▶ **Records**:
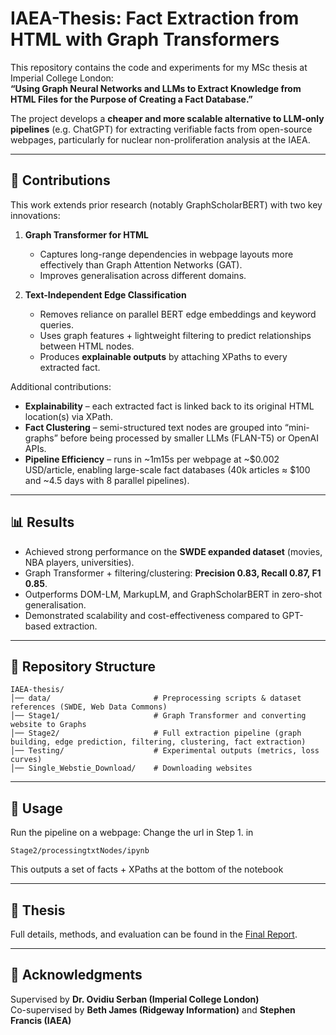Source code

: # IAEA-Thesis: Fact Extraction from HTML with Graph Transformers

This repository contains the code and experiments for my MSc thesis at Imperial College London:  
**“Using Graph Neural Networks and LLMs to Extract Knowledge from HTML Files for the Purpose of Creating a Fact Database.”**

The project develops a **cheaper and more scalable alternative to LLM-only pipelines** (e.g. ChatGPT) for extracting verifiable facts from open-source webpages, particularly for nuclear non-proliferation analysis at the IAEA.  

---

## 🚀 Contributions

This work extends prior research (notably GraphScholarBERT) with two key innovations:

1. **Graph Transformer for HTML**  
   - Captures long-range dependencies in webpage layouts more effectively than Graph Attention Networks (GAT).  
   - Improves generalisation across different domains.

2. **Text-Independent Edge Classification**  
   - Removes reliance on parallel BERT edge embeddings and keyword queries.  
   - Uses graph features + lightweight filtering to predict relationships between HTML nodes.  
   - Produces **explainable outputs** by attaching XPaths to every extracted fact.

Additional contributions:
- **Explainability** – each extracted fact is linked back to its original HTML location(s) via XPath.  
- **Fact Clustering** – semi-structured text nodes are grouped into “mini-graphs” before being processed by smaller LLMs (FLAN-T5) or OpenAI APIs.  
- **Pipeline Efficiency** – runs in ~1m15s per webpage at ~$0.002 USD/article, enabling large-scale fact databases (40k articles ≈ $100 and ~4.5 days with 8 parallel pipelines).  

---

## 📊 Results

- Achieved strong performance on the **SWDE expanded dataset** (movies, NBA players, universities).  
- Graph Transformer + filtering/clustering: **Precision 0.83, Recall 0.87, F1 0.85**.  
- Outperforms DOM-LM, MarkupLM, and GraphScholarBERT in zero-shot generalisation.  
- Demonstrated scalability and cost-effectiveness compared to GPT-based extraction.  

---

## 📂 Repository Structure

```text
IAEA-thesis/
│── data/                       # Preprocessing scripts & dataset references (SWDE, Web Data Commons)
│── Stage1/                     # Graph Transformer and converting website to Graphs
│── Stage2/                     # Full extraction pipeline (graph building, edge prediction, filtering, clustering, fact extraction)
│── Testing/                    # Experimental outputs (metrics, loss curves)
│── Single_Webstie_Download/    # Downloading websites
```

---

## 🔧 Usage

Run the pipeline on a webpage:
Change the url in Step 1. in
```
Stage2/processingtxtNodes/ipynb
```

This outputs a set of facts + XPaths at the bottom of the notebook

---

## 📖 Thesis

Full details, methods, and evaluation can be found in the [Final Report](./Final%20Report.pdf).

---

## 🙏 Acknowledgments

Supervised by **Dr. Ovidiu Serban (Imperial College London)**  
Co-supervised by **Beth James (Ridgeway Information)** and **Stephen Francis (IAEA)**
...
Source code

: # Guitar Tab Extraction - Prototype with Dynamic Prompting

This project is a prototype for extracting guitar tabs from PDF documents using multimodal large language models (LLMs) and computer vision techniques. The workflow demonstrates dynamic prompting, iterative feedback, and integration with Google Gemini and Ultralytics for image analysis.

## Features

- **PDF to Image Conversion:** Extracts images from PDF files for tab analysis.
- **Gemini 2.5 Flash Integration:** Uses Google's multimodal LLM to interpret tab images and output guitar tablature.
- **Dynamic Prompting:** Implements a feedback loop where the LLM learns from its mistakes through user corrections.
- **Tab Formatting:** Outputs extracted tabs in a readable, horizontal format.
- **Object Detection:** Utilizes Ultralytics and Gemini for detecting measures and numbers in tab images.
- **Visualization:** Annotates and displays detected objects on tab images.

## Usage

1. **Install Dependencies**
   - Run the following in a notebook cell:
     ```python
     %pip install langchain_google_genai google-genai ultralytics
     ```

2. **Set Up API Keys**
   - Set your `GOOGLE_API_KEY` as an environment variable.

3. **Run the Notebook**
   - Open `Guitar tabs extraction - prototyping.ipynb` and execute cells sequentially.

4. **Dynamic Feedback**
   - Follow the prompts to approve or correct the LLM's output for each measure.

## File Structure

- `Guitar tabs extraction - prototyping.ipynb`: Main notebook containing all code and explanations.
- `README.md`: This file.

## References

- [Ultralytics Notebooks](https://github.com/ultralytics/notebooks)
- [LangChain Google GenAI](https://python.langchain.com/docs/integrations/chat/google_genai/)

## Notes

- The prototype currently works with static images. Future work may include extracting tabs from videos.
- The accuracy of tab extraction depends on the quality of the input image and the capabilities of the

▶ **Task directions**: Every line above that holds the string "facts" should be copied out.

▶ **Solution below**:
The project develops a **cheaper and more scalable alternative to LLM-only pipelines** (e.g. ChatGPT) for extracting verifiable facts from open-source webpages, particularly for nuclear non-proliferation analysis at the IAEA.  
This outputs a set of facts + XPaths at the bottom of the notebook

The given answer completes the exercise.